• Material supplied:
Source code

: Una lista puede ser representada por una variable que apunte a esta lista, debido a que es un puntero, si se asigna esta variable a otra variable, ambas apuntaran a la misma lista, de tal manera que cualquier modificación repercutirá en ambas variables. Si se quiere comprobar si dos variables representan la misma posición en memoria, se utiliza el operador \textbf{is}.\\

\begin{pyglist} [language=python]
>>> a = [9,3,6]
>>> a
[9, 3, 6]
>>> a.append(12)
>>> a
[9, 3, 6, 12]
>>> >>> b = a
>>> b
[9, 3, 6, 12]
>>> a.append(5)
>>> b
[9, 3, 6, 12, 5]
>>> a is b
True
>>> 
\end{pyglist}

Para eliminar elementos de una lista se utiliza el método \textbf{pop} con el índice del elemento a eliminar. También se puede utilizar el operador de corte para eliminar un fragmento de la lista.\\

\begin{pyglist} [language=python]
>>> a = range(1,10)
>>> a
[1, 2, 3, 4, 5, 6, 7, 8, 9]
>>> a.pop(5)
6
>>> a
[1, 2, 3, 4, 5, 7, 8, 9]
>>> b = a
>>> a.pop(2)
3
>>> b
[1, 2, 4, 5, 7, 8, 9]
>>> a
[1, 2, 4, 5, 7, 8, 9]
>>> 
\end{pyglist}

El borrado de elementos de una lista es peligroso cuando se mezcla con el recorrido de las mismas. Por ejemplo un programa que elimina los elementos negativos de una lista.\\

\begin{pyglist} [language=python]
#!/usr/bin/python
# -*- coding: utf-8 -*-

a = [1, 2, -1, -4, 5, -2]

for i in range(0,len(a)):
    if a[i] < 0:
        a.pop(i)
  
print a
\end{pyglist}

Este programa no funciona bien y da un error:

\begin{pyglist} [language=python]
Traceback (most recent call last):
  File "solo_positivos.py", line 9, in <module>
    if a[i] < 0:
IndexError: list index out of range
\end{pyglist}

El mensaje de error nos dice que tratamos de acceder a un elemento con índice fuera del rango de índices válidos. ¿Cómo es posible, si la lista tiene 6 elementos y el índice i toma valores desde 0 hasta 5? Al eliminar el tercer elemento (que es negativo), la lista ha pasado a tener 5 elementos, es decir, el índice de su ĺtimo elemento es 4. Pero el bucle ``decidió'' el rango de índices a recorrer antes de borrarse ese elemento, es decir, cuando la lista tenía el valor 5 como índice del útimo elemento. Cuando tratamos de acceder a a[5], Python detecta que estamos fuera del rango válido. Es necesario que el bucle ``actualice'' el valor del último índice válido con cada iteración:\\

• Exercise requirements: Where a line of the data above includes the string "eliminar", pull it out.

• Task response:
Para eliminar elementos de una lista se utiliza el método \textbf{pop} con el índice del elemento a eliminar. También se puede utilizar el operador de corte para eliminar un fragmento de la lista.\\
El mensaje de error nos dice que tratamos de acceder a un elemento con índice fuera del rango de índices válidos. ¿Cómo es posible, si la lista tiene 6 elementos y el índice i toma valores desde 0 hasta 5? Al eliminar el tercer elemento (que es negativo), la lista ha pasado a tener 5 elementos, es decir, el índice de su ĺtimo elemento es 4. Pero el bucle ``decidió'' el rango de índices a recorrer antes de borrarse ese elemento, es decir, cuando la lista tenía el valor 5 como índice del útimo elemento. Cuando tratamos de acceder a a[5], Python detecta que estamos fuera del rango válido. Es necesario que el bucle ``actualice'' el valor del último índice válido con cada iteración:\\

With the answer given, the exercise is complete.